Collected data
=== Begin Enclosure ===
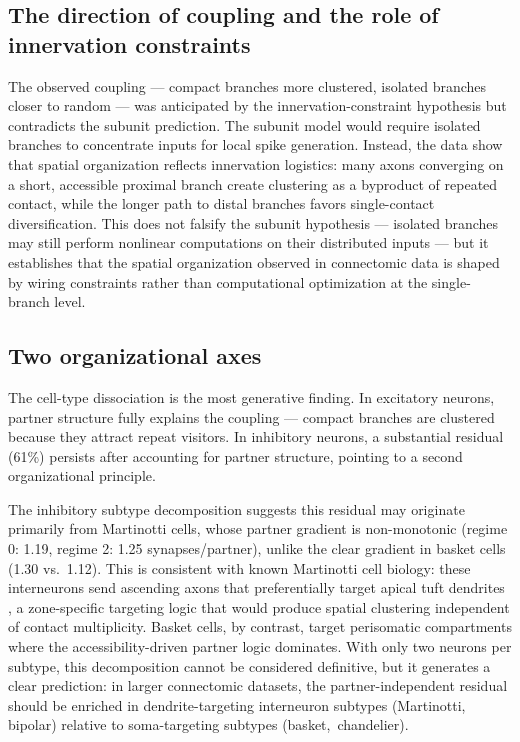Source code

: \documentclass[11pt]{article}
\begin{document}
\subsection{The direction of coupling and the role of innervation constraints}

The observed coupling --- compact branches more clustered, isolated branches closer to random --- was anticipated by the innervation-constraint hypothesis but contradicts the subunit prediction. The subunit model \citep{polsky2004, poirazi2003} would require isolated branches to concentrate inputs for local spike generation. Instead, the data show that spatial organization reflects innervation logistics: many axons converging on a short, accessible proximal branch create clustering as a byproduct of repeated contact, while the longer path to distal branches favors single-contact diversification. This does not falsify the subunit hypothesis --- isolated branches may still perform nonlinear computations on their distributed inputs --- but it establishes that the spatial organization observed in connectomic data is shaped by wiring constraints rather than computational optimization at the single-branch level.

\subsection{Two organizational axes}
\label{sec:two_axes}

The cell-type dissociation is the most generative finding. In excitatory neurons, partner structure fully explains the coupling --- compact branches are clustered because they attract repeat visitors. In inhibitory neurons, a substantial residual (61\%) persists after accounting for partner structure, pointing to a second organizational principle.

The inhibitory subtype decomposition suggests this residual may originate primarily from Martinotti cells, whose partner gradient is non-monotonic (regime 0: 1.19, regime 2: 1.25 synapses/partner), unlike the clear gradient in basket cells (1.30 vs.\ 1.12). This is consistent with known Martinotti cell biology: these interneurons send ascending axons that preferentially target apical tuft dendrites \citep{larkum2009}, a zone-specific targeting logic that would produce spatial clustering independent of contact multiplicity. Basket cells, by contrast, target perisomatic compartments where the accessibility-driven partner logic dominates. With only two neurons per subtype, this decomposition cannot be considered definitive, but it generates a clear prediction: in larger connectomic datasets, the partner-independent residual should be enriched in dendrite-targeting interneuron subtypes (Martinotti, bipolar) relative to soma-targeting subtypes (basket,~chandelier).
\end{document}
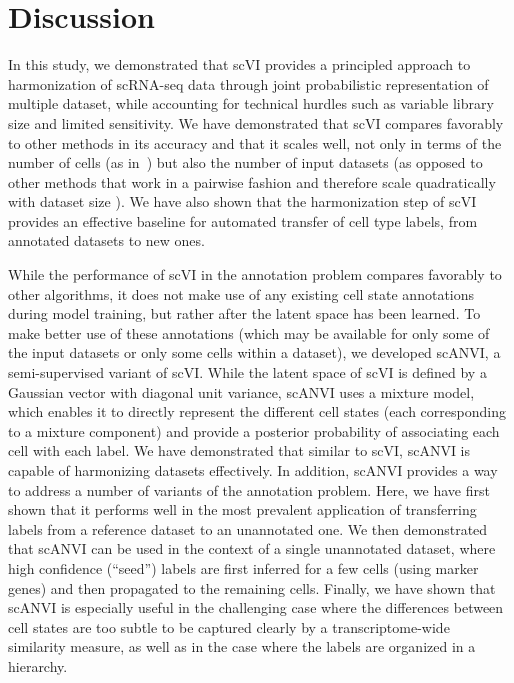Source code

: \section{Discussion}
In this study, we demonstrated that scVI provides a principled approach to harmonization  of scRNA-seq data through joint probabilistic representation of multiple dataset, while accounting for technical hurdles such as variable library size and limited sensitivity. We have demonstrated that scVI compares favorably to other methods in its accuracy and that it scales well, not only in terms of the number of cells (as in~\cite{scvi}) but also the number of input datasets (as opposed to other methods that work in a pairwise fashion and therefore scale quadratically with dataset size \cite{scanorama}). We have also shown that the harmonization step of scVI provides an effective baseline for automated transfer of cell type labels, from annotated datasets to new ones. 

While the performance of scVI in the annotation problem compares favorably to other algorithms, it does not make use of any existing cell state annotations during model training, but rather after the latent space has been learned. To make better use of these annotations (which may be available for only some of the input datasets or only some cells within a dataset), we developed scANVI, a semi-supervised variant of scVI. While the latent space of scVI is defined by a Gaussian vector with diagonal unit variance, scANVI uses a mixture model, which enables it to directly represent the different cell states (each corresponding to a mixture component) and provide a posterior probability of associating each cell with each label. We have demonstrated that similar to scVI, scANVI is capable of harmonizing datasets effectively. In addition, scANVI provides a way to address a number of variants of the annotation problem. Here, we have first shown that it performs well in the most prevalent application of transferring labels from a reference dataset to an unannotated one. We then demonstrated that scANVI can be used in the context of a single unannotated dataset, where high confidence (``seed'') labels are first inferred for a few cells (using marker genes) and then propagated to the remaining cells. Finally, we have shown that scANVI is especially useful in the challenging case where the differences between cell states are too subtle to be captured clearly by a transcriptome-wide similarity measure, as well as in the case where the labels are organized in a hierarchy. 

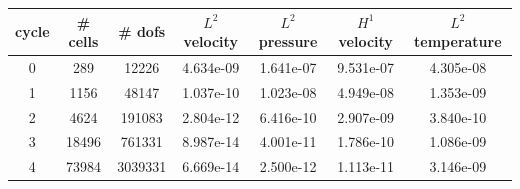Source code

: \documentclass[10pt]{report}
\begin{document}
\begin{table}[H]
\begin{center}
\begin{tabular}{|c|c|c|c|c|c|c|} \hline
cycle & \# cells & \# dofs & $L^2$ velocity & $L^2$ pressure & $H^1$ velocity & $L^2$ temperature\\ \hline
0 & 289 & 12226 & 4.634e-09 & 1.641e-07 & 9.531e-07 & 4.305e-08\\ \hline
1 & 1156 & 48147 & 1.037e-10 & 1.023e-08 & 4.949e-08 & 1.353e-09\\ \hline
2 & 4624 & 191083 & 2.804e-12 & 6.416e-10 & 2.907e-09 & 3.840e-10\\ \hline
3 & 18496 & 761331 & 8.987e-14 & 4.001e-11 & 1.786e-10 & 1.086e-09\\ \hline
4 & 73984 & 3039331 & 6.669e-14 & 2.500e-12 & 1.113e-11 & 3.146e-09\\ \hline
\end{tabular}
\end{center}
\end{table}
\end{document}

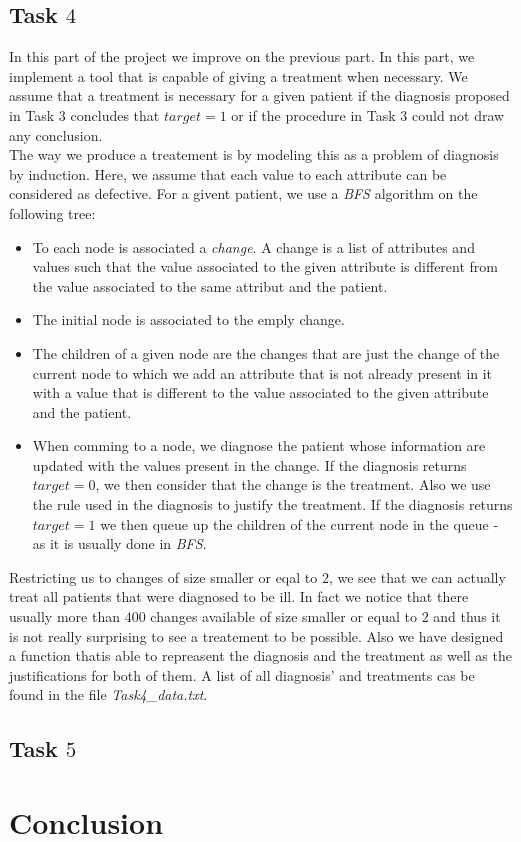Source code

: \documentclass[french]{article}
\begin{document}
\subsection{Task $4$}
	In this part of the project we improve on the previous part. In this part, we implement a tool that is capable of giving a treatment when necessary. We assume that a treatment is necessary for a given patient if the diagnosis proposed in Task $3$ concludes that $target=1$ or if the procedure in Task $3$ could not draw any conclusion.\\
	The way we produce a treatement is by modeling this as a problem of diagnosis by induction. Here, we assume that each value to each attribute can be considered as defective. For a givent patient, we use a \emph{BFS} algorithm on the following tree:
	\begin{itemize}
		\item To each node is associated a \emph{change}. A change is a list of attributes and values such that the value associated to the given attribute is different from the value associated to the same attribut and the patient.
		\item The initial node is associated to the emply change.
		\item The children of a given node are the changes that are just the change of the current node to which we add an attribute that is not already present in it with a value that is different to the value associated to the given attribute and the patient.
		\item When comming to a node, we diagnose the patient whose information are updated with the values present in the change. If the diagnosis returns $target=0$, we then consider that the change is the treatment. Also we use the rule used in the diagnosis to justify the treatment. If the diagnosis returns $target=1$ we then queue up the children of the current node in the queue - as it is usually done in \emph{BFS}.
	\end{itemize}
Restricting us to changes of size smaller or eqal to $2$, we see that we can actually treat all patients that were diagnosed to be ill. In fact we notice that there usually more than $400$ changes available of size smaller or equal to $2$ and thus it is not really surprising to see a treatement to be possible. Also we have designed a function thatis able to repreasent the diagnosis and the treatment as well as the justifications for both of them. A list of all diagnosis' and treatments cas be found in the file \emph{Task4\_data.txt}.

\subsection{Task $5$}

\section{Conclusion}
\end{document}
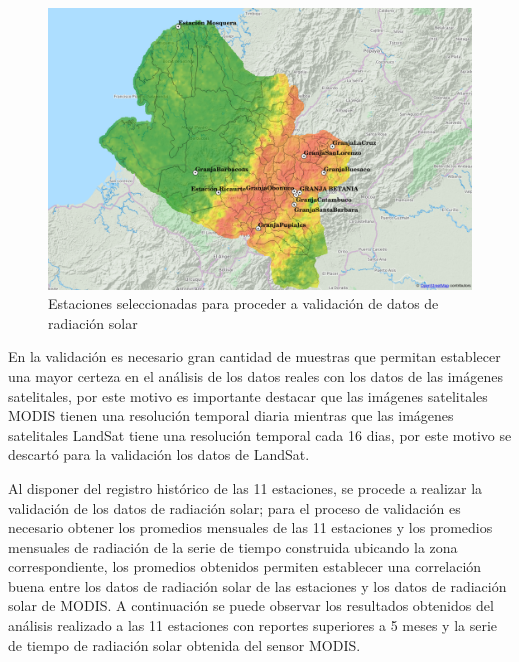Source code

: \begin{figure}[htb]
  \centering 
  \includegraphics[scale=0.45]{pictures/stationstested.png}
  \caption{Estaciones seleccionadas para proceder a validación de datos de radiación solar}
  \label{fig:stationstested}
\end{figure}
En la validación es necesario gran cantidad de muestras que permitan establecer una mayor certeza en el análisis de los datos reales con los datos de las imágenes
satelitales, por este motivo es importante destacar que las imágenes satelitales MODIS tienen una resolución temporal diaria mientras que las imágenes 
satelitales LandSat tiene una resolución temporal cada 16 dias, por este motivo se descartó para la validación los datos de LandSat.

Al disponer del registro histórico de las 11 estaciones, se procede a realizar la validación de los datos de radiación solar; para el proceso de validación es 
necesario obtener los promedios mensuales de las 11 estaciones y los promedios mensuales de radiación de la serie de tiempo construida ubicando la zona 
correspondiente, los promedios obtenidos permiten establecer una correlación buena entre los datos de radiación solar de las estaciones y los datos de radiación 
solar de MODIS. A continuación se puede observar los resultados obtenidos del análisis realizado a las 11 estaciones con reportes superiores a 5 meses y 
la serie de tiempo de radiación solar obtenida del sensor MODIS.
=== End Enclosure ===
Restate every line above word for word. Do not carry over the images.

§ Written answer:
Source code

: \documentclass[11pt]{article}
\begin{document}
\subsection{The direction of coupling and the role of innervation constraints}

The observed coupling --- compact branches more clustered, isolated branches closer to random --- was anticipated by the innervation-constraint hypothesis but contradicts the subunit prediction. The subunit model \citep{polsky2004, poirazi2003} would require isolated branches to concentrate inputs for local spike generation. Instead, the data show that spatial organization reflects innervation logistics: many axons converging on a short, accessible proximal branch create clustering as a byproduct of repeated contact, while the longer path to distal branches favors single-contact diversification. This does not falsify the subunit hypothesis --- isolated branches may still perform nonlinear computations on their distributed inputs --- but it establishes that the spatial organization observed in connectomic data is shaped by wiring constraints rather than computational optimization at the single-branch level.

\subsection{Two organizational axes}
\label{sec:two_axes}

The cell-type dissociation is the most generative finding. In excitatory neurons, partner structure fully explains the coupling --- compact branches are clustered because they attract repeat visitors. In inhibitory neurons, a substantial residual (61\%) persists after accounting for partner structure, pointing to a second organizational principle.

The inhibitory subtype decomposition suggests this residual may originate primarily from Martinotti cells, whose partner gradient is non-monotonic (regime 0: 1.19, regime 2: 1.25 synapses/partner), unlike the clear gradient in basket cells (1.30 vs.\ 1.12). This is consistent with known Martinotti cell biology: these interneurons send ascending axons that preferentially target apical tuft dendrites \citep{larkum2009}, a zone-specific targeting logic that would produce spatial clustering independent of contact multiplicity. Basket cells, by contrast, target perisomatic compartments where the accessibility-driven partner logic dominates. With only two neurons per subtype, this decomposition cannot be considered definitive, but it generates a clear prediction: in larger connectomic datasets, the partner-independent residual should be enriched in dendrite-targeting interneuron subtypes (Martinotti, bipolar) relative to soma-targeting subtypes (basket,~chandelier).
\end{document}
Source code

: \section{Discussion}
In this study, we demonstrated that scVI provides a principled approach to harmonization  of scRNA-seq data through joint probabilistic representation of multiple dataset, while accounting for technical hurdles such as variable library size and limited sensitivity. We have demonstrated that scVI compares favorably to other methods in its accuracy and that it scales well, not only in terms of the number of cells (as in~\cite{scvi}) but also the number of input datasets (as opposed to other methods that work in a pairwise fashion and therefore scale quadratically with dataset size \cite{scanorama}). We have also shown that the harmonization step of scVI provides an effective baseline for automated transfer of cell type labels, from annotated datasets to new ones. 

While the performance of scVI in the annotation problem compares favorably to other algorithms, it does not make use of any existing cell state annotations during model training, but rather after the latent space has been learned. To make better use of these annotations (which may be available for only some of the input datasets or only some cells within a dataset), we developed scANVI, a semi-supervised variant of scVI. While the latent space of scVI is defined by a Gaussian vector with diagonal unit variance, scANVI uses a mixture model, which enables it to directly represent the different cell states (each corresponding to a mixture component) and provide a posterior probability of associating each cell with each label. We have demonstrated that similar to scVI, scANVI is capable of harmonizing datasets effectively. In addition, scANVI provides a way to address a number of variants of the annotation problem. Here, we have first shown that it performs well in the most prevalent application of transferring labels from a reference dataset to an unannotated one. We then demonstrated that scANVI can be used in the context of a single unannotated dataset, where high confidence (``seed'') labels are first inferred for a few cells (using marker genes) and then propagated to the remaining cells. Finally, we have shown that scANVI is especially useful in the challenging case where the differences between cell states are too subtle to be captured clearly by a transcriptome-wide similarity measure, as well as in the case where the labels are organized in a hierarchy. 

Source code

: \documentclass[10pt]{report}
\begin{document}
\begin{table}[H]
\begin{center}
\begin{tabular}{|c|c|c|c|c|c|c|} \hline
cycle & \# cells & \# dofs & $L^2$ velocity & $L^2$ pressure & $H^1$ velocity & $L^2$ temperature\\ \hline
0 & 289 & 12226 & 4.634e-09 & 1.641e-07 & 9.531e-07 & 4.305e-08\\ \hline
1 & 1156 & 48147 & 1.037e-10 & 1.023e-08 & 4.949e-08 & 1.353e-09\\ \hline
2 & 4624 & 191083 & 2.804e-12 & 6.416e-10 & 2.907e-09 & 3.840e-10\\ \hline
3 & 18496 & 761331 & 8.987e-14 & 4.001e-11 & 1.786e-10 & 1.086e-09\\ \hline
4 & 73984 & 3039331 & 6.669e-14 & 2.500e-12 & 1.113e-11 & 3.146e-09\\ \hline
\end{tabular}
\end{center}
\end{table}
\end{document}

Source code

: \documentclass[french]{article}
\begin{document}
\subsection{Task $4$}
	In this part of the project we improve on the previous part. In this part, we implement a tool that is capable of giving a treatment when necessary. We assume that a treatment is necessary for a given patient if the diagnosis proposed in Task $3$ concludes that $target=1$ or if the procedure in Task $3$ could not draw any conclusion.\\
	The way we produce a treatement is by modeling this as a problem of diagnosis by induction. Here, we assume that each value to each attribute can be considered as defective. For a givent patient, we use a \emph{BFS} algorithm on the following tree:
	\begin{itemize}
		\item To each node is associated a \emph{change}. A change is a list of attributes and values such that the value associated to the given attribute is different from the value associated to the same attribut and the patient.
		\item The initial node is associated to the emply change.
		\item The children of a given node are the changes that are just the change of the current node to which we add an attribute that is not already present in it with a value that is different to the value associated to the given attribute and the patient.
		\item When comming to a node, we diagnose the patient whose information are updated with the values present in the change. If the diagnosis returns $target=0$, we then consider that the change is the treatment. Also we use the rule used in the diagnosis to justify the treatment. If the diagnosis returns $target=1$ we then queue up the children of the current node in the queue - as it is usually done in \emph{BFS}.
	\end{itemize}
Restricting us to changes of size smaller or eqal to $2$, we see that we can actually treat all patients that were diagnosed to be ill. In fact we notice that there usually more than $400$ changes available of size smaller or equal to $2$ and thus it is not really surprising to see a treatement to be possible. Also we have designed a function thatis able to repreasent the diagnosis and the treatment as well as the justifications for both of them. A list of all diagnosis' and treatments cas be found in the file \emph{Task4\_data.txt}.

\subsection{Task $5$}

\section{Conclusion}
\end{document}
Source code

: \begin{figure}[htb]
  \centering 
  \includegraphics[scale=0.45]{pictures/stationstested.png}
  \caption{Estaciones seleccionadas para proceder a validación de datos de radiación solar}
  \label{fig:stationstested}
\end{figure}
En la validación es necesario gran cantidad de muestras que permitan establecer una mayor certeza en el análisis de los datos reales con los datos de las imágenes
satelitales, por este motivo es importante destacar que las imágenes satelitales MODIS tienen una resolución temporal diaria mientras que las imágenes 
satelitales LandSat tiene una resolución temporal cada 16 dias, por este motivo se descartó para la validación los datos de LandSat.

Al disponer del registro histórico de las 11 estaciones, se procede a realizar la validación de los datos de radiación solar; para el proceso de validación es 
necesario obtener los promedios mensuales de las 11 estaciones y los promedios mensuales de radiación de la serie de tiempo construida ubicando la zona 
correspondiente, los promedios obtenidos permiten establecer una correlación buena entre los datos de radiación solar de las estaciones y los datos de radiación 
solar de MODIS. A continuación se puede observar los resultados obtenidos del análisis realizado a las 11 estaciones con reportes superiores a 5 meses y 
la serie de tiempo de radiación solar obtenida del sensor MODIS.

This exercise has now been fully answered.